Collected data
=== Section Start ===
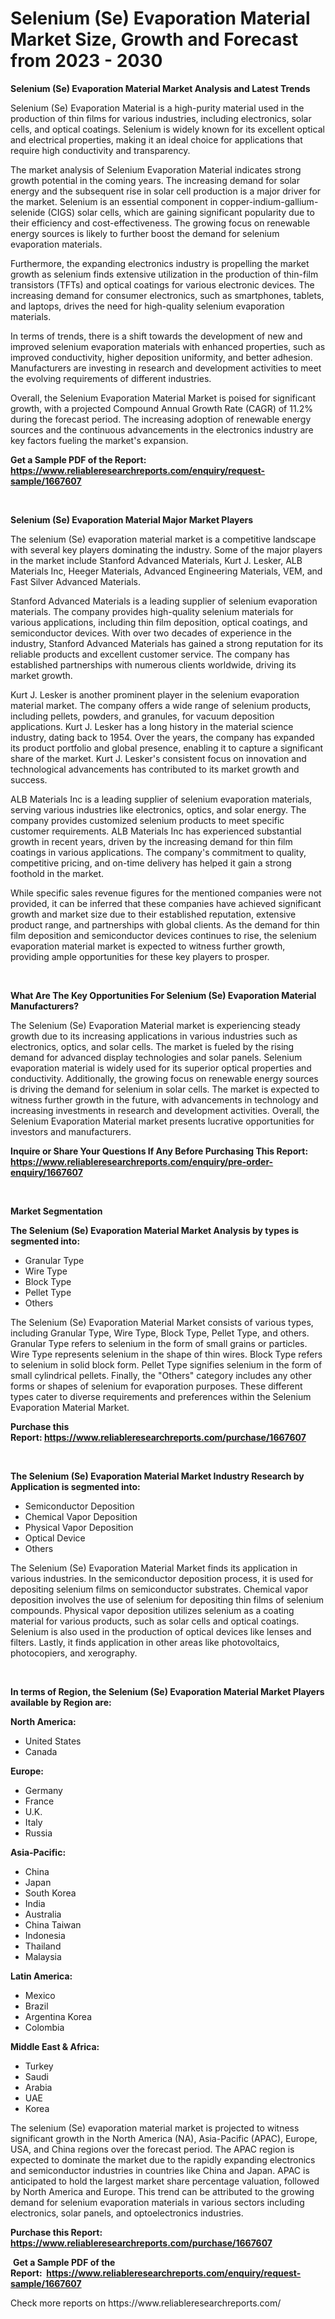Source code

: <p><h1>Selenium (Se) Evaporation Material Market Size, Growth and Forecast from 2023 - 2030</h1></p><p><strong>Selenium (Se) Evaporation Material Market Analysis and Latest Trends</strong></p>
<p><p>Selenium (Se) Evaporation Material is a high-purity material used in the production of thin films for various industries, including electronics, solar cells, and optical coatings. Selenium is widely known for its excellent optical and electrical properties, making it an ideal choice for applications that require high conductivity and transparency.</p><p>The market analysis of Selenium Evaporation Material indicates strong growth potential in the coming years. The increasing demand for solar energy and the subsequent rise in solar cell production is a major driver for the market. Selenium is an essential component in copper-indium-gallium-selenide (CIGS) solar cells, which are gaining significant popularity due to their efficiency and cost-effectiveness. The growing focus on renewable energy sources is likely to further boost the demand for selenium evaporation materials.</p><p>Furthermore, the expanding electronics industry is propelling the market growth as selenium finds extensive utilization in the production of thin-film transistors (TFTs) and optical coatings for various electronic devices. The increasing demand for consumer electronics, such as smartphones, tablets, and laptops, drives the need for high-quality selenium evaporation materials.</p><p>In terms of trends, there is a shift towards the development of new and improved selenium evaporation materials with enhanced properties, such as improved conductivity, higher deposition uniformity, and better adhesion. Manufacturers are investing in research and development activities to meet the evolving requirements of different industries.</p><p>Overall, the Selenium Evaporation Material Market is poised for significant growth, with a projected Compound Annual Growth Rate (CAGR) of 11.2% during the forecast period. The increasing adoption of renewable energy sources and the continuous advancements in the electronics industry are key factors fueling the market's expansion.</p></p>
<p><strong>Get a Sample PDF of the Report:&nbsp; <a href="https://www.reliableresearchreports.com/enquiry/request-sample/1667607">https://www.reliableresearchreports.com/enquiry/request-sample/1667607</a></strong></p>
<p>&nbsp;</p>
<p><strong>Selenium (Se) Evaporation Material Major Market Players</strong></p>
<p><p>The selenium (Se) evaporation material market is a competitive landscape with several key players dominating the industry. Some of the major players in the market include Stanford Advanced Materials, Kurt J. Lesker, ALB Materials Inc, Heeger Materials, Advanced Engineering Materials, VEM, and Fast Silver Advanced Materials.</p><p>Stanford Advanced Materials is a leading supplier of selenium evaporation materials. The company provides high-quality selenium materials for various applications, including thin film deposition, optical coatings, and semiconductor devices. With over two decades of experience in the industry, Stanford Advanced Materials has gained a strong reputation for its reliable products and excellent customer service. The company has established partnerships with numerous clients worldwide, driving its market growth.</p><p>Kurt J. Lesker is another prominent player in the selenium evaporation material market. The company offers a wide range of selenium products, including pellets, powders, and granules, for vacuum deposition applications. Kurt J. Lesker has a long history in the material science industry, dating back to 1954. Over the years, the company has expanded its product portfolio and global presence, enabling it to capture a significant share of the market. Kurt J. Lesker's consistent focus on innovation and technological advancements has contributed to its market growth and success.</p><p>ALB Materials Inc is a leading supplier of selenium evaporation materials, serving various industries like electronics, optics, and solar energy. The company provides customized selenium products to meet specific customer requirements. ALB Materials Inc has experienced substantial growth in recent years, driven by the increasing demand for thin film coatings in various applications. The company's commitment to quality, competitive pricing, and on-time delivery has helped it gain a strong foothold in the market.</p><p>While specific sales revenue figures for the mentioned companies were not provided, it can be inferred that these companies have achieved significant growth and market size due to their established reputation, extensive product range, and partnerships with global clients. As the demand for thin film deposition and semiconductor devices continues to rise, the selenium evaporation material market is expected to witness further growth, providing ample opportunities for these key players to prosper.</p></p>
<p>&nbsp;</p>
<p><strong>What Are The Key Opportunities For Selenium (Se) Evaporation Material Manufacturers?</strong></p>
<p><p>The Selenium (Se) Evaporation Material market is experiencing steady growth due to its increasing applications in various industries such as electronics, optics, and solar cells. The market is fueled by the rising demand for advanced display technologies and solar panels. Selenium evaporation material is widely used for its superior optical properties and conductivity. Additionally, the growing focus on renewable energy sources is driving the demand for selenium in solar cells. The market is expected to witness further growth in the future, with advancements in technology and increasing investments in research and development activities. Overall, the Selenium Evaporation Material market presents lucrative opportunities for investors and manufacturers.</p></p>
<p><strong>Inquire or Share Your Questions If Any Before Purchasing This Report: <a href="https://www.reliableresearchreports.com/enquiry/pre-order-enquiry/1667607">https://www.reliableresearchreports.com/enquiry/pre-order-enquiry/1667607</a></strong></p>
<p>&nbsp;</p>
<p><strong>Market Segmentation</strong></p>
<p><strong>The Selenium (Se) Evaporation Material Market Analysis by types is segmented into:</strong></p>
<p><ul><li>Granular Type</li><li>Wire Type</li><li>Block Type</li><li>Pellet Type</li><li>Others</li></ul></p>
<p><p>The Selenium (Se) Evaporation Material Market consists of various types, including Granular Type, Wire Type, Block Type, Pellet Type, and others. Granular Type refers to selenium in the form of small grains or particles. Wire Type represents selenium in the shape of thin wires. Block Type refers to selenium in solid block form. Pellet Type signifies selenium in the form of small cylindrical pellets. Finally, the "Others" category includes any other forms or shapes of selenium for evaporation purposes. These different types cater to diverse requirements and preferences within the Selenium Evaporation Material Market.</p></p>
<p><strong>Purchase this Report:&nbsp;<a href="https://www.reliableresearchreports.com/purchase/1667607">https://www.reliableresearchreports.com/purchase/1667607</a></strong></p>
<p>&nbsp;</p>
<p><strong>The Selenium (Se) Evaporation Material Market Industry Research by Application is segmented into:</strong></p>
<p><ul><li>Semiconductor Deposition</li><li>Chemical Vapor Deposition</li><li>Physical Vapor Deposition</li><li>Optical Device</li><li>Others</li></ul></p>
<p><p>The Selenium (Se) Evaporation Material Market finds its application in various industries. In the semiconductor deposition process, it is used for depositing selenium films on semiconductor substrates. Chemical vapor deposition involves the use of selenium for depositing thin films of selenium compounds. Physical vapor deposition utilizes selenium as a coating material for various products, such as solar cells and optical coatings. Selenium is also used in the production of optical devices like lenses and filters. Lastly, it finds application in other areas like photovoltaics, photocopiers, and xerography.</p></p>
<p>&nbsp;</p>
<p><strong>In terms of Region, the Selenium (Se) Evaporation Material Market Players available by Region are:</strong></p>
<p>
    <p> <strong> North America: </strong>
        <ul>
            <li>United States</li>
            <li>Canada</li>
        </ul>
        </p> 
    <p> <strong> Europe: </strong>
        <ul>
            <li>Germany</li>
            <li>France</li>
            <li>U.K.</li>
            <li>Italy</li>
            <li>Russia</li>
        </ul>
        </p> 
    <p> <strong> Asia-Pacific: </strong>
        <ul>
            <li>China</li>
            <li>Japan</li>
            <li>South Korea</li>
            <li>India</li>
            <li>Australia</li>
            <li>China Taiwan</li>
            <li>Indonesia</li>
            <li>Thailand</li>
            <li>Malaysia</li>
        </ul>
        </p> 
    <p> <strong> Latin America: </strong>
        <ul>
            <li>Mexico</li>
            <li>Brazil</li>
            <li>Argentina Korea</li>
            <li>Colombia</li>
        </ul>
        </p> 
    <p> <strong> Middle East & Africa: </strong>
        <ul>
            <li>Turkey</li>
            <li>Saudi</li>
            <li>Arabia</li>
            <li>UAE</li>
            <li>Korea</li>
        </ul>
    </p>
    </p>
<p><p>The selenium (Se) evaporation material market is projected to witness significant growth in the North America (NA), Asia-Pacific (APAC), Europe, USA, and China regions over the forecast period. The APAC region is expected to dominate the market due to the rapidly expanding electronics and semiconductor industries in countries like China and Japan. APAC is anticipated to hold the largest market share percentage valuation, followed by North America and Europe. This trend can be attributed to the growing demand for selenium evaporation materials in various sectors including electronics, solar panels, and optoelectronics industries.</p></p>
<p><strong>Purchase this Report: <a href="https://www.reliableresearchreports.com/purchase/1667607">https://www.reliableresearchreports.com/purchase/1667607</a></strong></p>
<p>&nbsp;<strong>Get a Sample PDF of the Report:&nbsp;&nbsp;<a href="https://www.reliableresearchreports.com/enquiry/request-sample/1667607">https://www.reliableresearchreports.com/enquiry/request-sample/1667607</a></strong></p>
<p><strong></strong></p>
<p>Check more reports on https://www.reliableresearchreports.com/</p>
=== Section End ===
=== Section Start ===
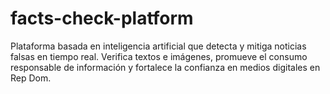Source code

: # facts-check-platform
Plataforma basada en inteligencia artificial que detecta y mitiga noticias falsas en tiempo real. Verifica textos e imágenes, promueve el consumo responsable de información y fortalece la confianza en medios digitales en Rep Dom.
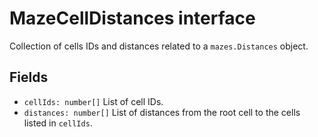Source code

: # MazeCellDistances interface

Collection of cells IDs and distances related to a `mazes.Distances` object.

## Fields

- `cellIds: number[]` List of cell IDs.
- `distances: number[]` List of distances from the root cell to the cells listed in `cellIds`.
=== Section End ===
Exercise aim: All lines in the records with the string "List" should be copied out.

Written solution:
- `cellIds: number[]` List of cell IDs.
- `distances: number[]` List of distances from the root cell to the cells listed in `cellIds`.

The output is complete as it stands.